All 59 seats in the City Council of Madrid 30 seats needed for a majority
- Registered: 2,378,941
- Turnout: 1,569,610 (66.0%)
|  | First party | Second party | Third party |
| Leader | José Luis Álvarez | Enrique Tierno Galván | Ramón Tamames |
| Party | UCD | PSOE | PCE |
| Leader since | 18 October 1978 | 26 November 1978 | 1979 |
| Seats won | 25 | 25 | 9 |
| Popular vote | 632,329 | 619,772 | 230,651 |
| Percentage | 40.3% | 39.5% | 14.7% |
| Mayor before election Luis María Huete (acting) UCD | Mayor after election Enrique Tierno Galván PSOE |

= 1979 Madrid municipal election =

Election in the Spanish municipality of Madrid

A municipal election was held in Madrid on 3 April 1979 to elect the 1st City Council of the municipality. All 59 seats in the City Council were up for election. It was held concurrently with local elections all across Spain.

The Union of the Democratic Centre (UCD) emerged as the most voted party, but in a seat tie with the second force, the Spanish Socialist Workers' Party (PSOE), at 25 seats. As neither had an absolute majority of seats, it was up to the Communist Party of Spain (PCE) 9 seats to decide which party was to govern in Madrid.

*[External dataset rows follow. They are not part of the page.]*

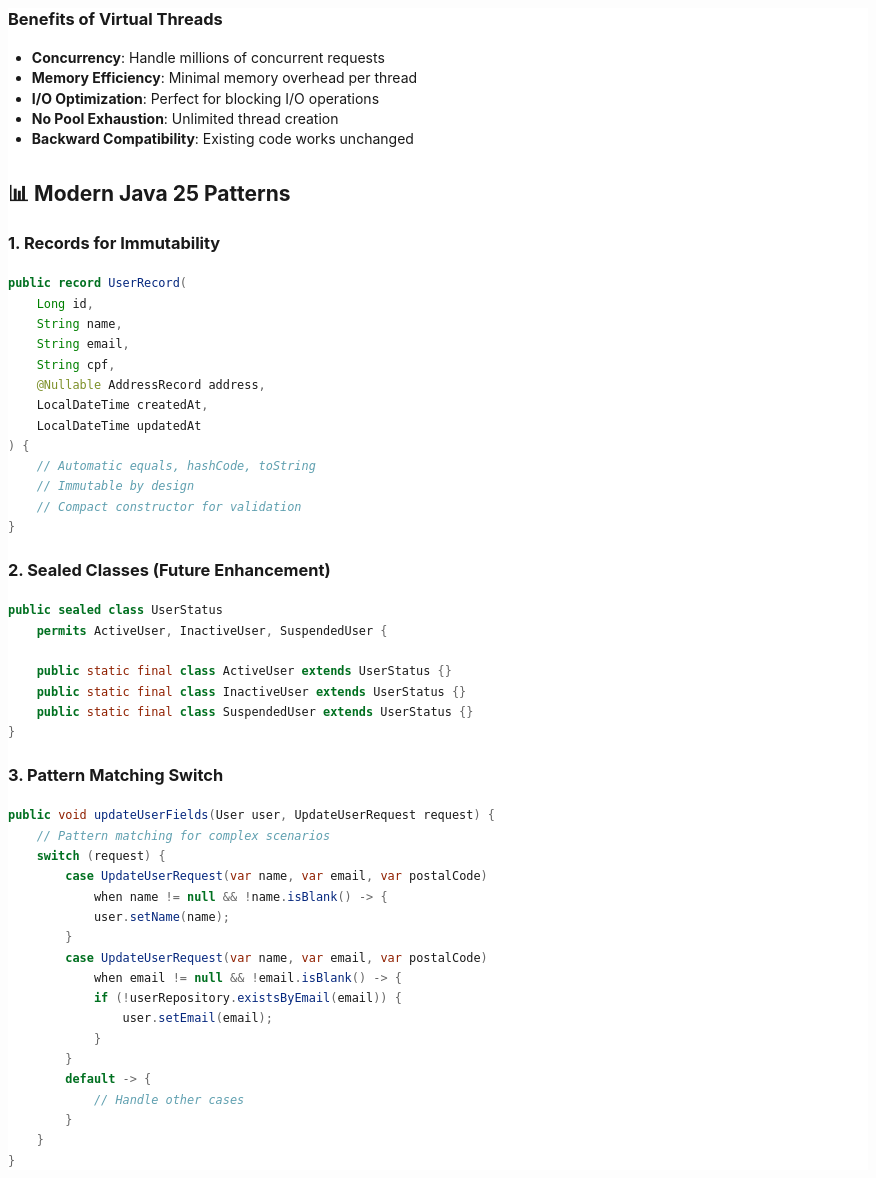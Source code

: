 ### **Benefits of Virtual Threads**
- **Concurrency**: Handle millions of concurrent requests
- **Memory Efficiency**: Minimal memory overhead per thread
- **I/O Optimization**: Perfect for blocking I/O operations
- **No Pool Exhaustion**: Unlimited thread creation
- **Backward Compatibility**: Existing code works unchanged

## 📊 **Modern Java 25 Patterns**

### **1. Records for Immutability**
```java
public record UserRecord(
    Long id,
    String name,
    String email,
    String cpf,
    @Nullable AddressRecord address,
    LocalDateTime createdAt,
    LocalDateTime updatedAt
) {
    // Automatic equals, hashCode, toString
    // Immutable by design
    // Compact constructor for validation
}
```

### **2. Sealed Classes (Future Enhancement)**
```java
public sealed class UserStatus 
    permits ActiveUser, InactiveUser, SuspendedUser {
    
    public static final class ActiveUser extends UserStatus {}
    public static final class InactiveUser extends UserStatus {}
    public static final class SuspendedUser extends UserStatus {}
}
```

### **3. Pattern Matching Switch**
```java
public void updateUserFields(User user, UpdateUserRequest request) {
    // Pattern matching for complex scenarios
    switch (request) {
        case UpdateUserRequest(var name, var email, var postalCode) 
            when name != null && !name.isBlank() -> {
            user.setName(name);
        }
        case UpdateUserRequest(var name, var email, var postalCode) 
            when email != null && !email.isBlank() -> {
            if (!userRepository.existsByEmail(email)) {
                user.setEmail(email);
            }
        }
        default -> {
            // Handle other cases
        }
    }
}
```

Finally, an agreement between the PSOE and PCE resulted in Enrique Tierno Galván being named as the first democratically elected Mayor of Madrid.

==Overview==
Under the 1978 Constitution, the governance of municipalities in Spain—part of the country's local government system—was centered on the figure of city councils (ayuntamientos), local corporations with independent legal personality composed of a mayor, a government council and an elected legislative assembly. The mayor was indirectly elected by the local assembly, requiring an absolute majority; otherwise, the candidate from the most-voted party automatically became mayor (ties were resolved by drawing lots). In the case of Madrid, the top-tier administrative and governing body was the City Council of Madrid.

===Date===
The term of local assemblies in Spain expired four years after the date of their previous election. The election decree was required to be issued no later than the day after the expiration date of the assemblies, with election day taking place 65 days after the decree's publication in the Official State Gazette (BOE).

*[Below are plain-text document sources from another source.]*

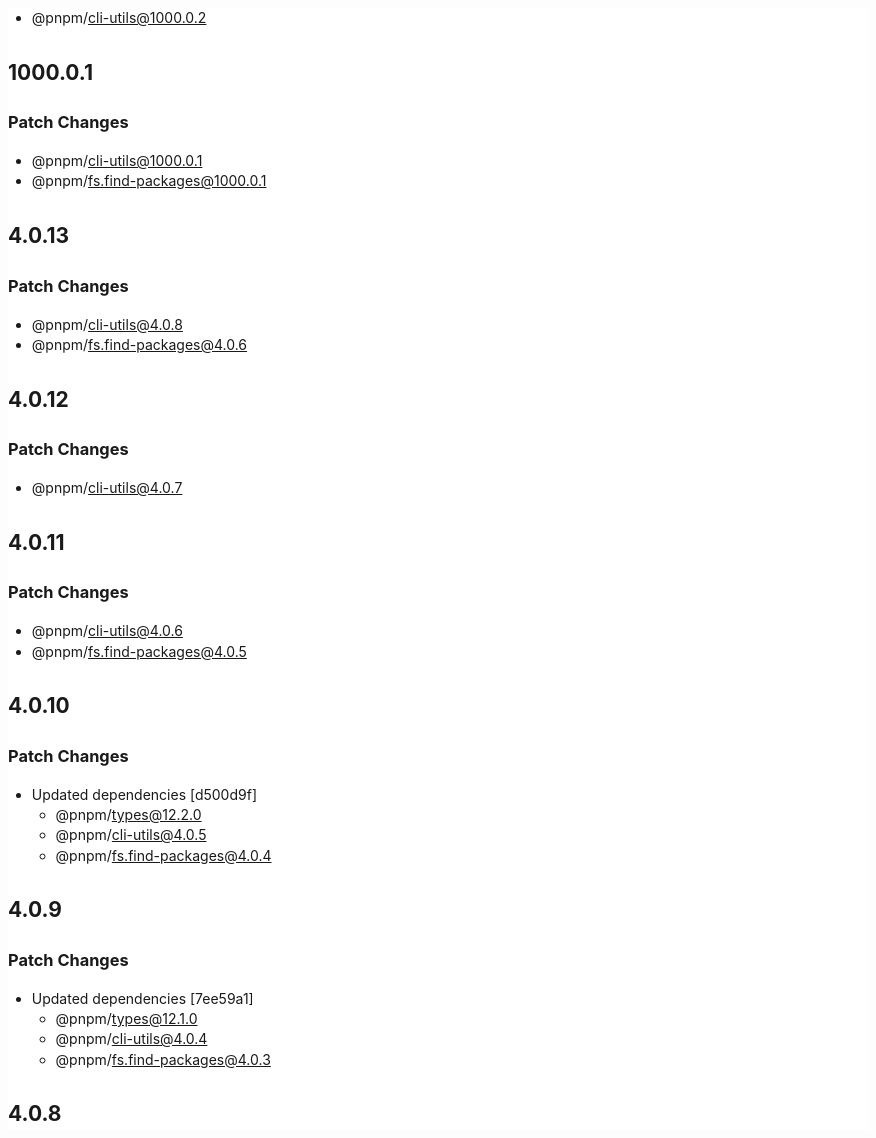 - @pnpm/cli-utils@1000.0.2

## 1000.0.1

### Patch Changes

- @pnpm/cli-utils@1000.0.1
- @pnpm/fs.find-packages@1000.0.1

## 4.0.13

### Patch Changes

- @pnpm/cli-utils@4.0.8
- @pnpm/fs.find-packages@4.0.6

## 4.0.12

### Patch Changes

- @pnpm/cli-utils@4.0.7

## 4.0.11

### Patch Changes

- @pnpm/cli-utils@4.0.6
- @pnpm/fs.find-packages@4.0.5

## 4.0.10

### Patch Changes

- Updated dependencies [d500d9f]
  - @pnpm/types@12.2.0
  - @pnpm/cli-utils@4.0.5
  - @pnpm/fs.find-packages@4.0.4

## 4.0.9

### Patch Changes

- Updated dependencies [7ee59a1]
  - @pnpm/types@12.1.0
  - @pnpm/cli-utils@4.0.4
  - @pnpm/fs.find-packages@4.0.3

## 4.0.8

Elections to the assemblies of local entities were officially called on 27 January 1979 with the publication of the corresponding decree in the BOE, setting election day for 3 April.

===Electoral system===
Voting for local assemblies was based on universal suffrage, comprising all Spanish nationals over 18 years of age, registered and residing in the municipality and with full civil and political rights.

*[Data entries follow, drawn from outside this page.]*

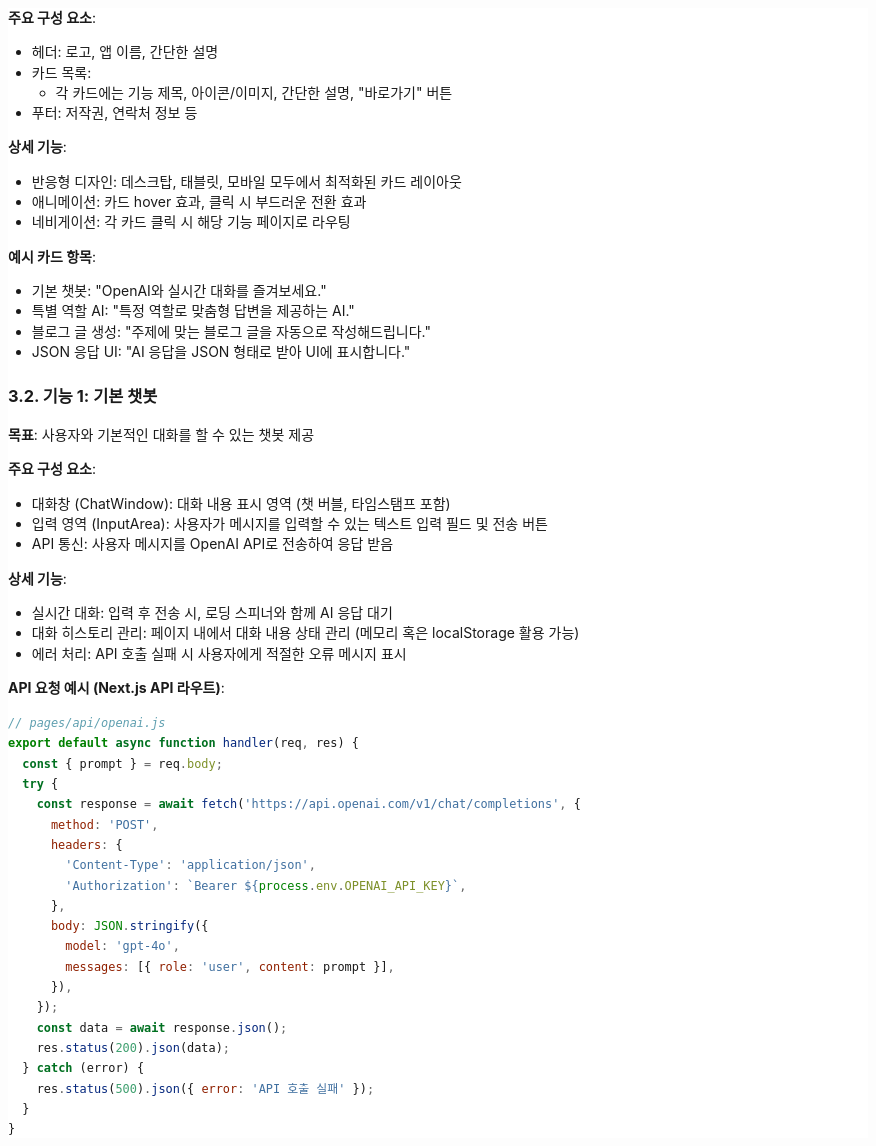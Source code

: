 **주요 구성 요소**:
- 헤더: 로고, 앱 이름, 간단한 설명
- 카드 목록:
  - 각 카드에는 기능 제목, 아이콘/이미지, 간단한 설명, "바로가기" 버튼
- 푸터: 저작권, 연락처 정보 등

**상세 기능**:
- 반응형 디자인: 데스크탑, 태블릿, 모바일 모두에서 최적화된 카드 레이아웃
- 애니메이션: 카드 hover 효과, 클릭 시 부드러운 전환 효과
- 네비게이션: 각 카드 클릭 시 해당 기능 페이지로 라우팅

**예시 카드 항목**:
- 기본 챗봇: "OpenAI와 실시간 대화를 즐겨보세요."
- 특별 역할 AI: "특정 역할로 맞춤형 답변을 제공하는 AI."
- 블로그 글 생성: "주제에 맞는 블로그 글을 자동으로 작성해드립니다."
- JSON 응답 UI: "AI 응답을 JSON 형태로 받아 UI에 표시합니다."

### 3.2. 기능 1: 기본 챗봇

**목표**: 사용자와 기본적인 대화를 할 수 있는 챗봇 제공

**주요 구성 요소**:
- 대화창 (ChatWindow): 대화 내용 표시 영역 (챗 버블, 타임스탬프 포함)
- 입력 영역 (InputArea): 사용자가 메시지를 입력할 수 있는 텍스트 입력 필드 및 전송 버튼
- API 통신: 사용자 메시지를 OpenAI API로 전송하여 응답 받음

**상세 기능**:
- 실시간 대화: 입력 후 전송 시, 로딩 스피너와 함께 AI 응답 대기
- 대화 히스토리 관리: 페이지 내에서 대화 내용 상태 관리 (메모리 혹은 localStorage 활용 가능)
- 에러 처리: API 호출 실패 시 사용자에게 적절한 오류 메시지 표시

**API 요청 예시 (Next.js API 라우트)**:

```javascript
// pages/api/openai.js
export default async function handler(req, res) {
  const { prompt } = req.body;
  try {
    const response = await fetch('https://api.openai.com/v1/chat/completions', {
      method: 'POST',
      headers: {
        'Content-Type': 'application/json',
        'Authorization': `Bearer ${process.env.OPENAI_API_KEY}`,
      },
      body: JSON.stringify({
        model: 'gpt-4o',
        messages: [{ role: 'user', content: prompt }],
      }),
    });
    const data = await response.json();
    res.status(200).json(data);
  } catch (error) {
    res.status(500).json({ error: 'API 호출 실패' });
  }
}
```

Local councillors were elected using the D'Hondt method and closed-list proportional voting, with a five percent-threshold of valid votes (including blank ballots) in each municipality. Each municipality was a multi-member constituency, with a number of seats based on the following scale:

| Population | Councillors |
|---|---|
| <250 | 5 |
| 251–1,000 | 7 |
| 1,001–2,000 | 9 |
| 2,001–5,000 | 11 |
| 5,001–10,000 | 13 |
| 10,001–20,000 | 17 |
| 20,001–50,000 | 21 |
| 50,001–100,000 | 25 |
| >100,001 | +1 per each 100,000 inhabitants or fraction +1 if total is an even number |

The law did not provide for by-elections to fill vacant seats; instead, any vacancies arising after the proclamation of candidates and during the legislative term were filled by the next candidates on the party lists or, when required, by designated substitutes.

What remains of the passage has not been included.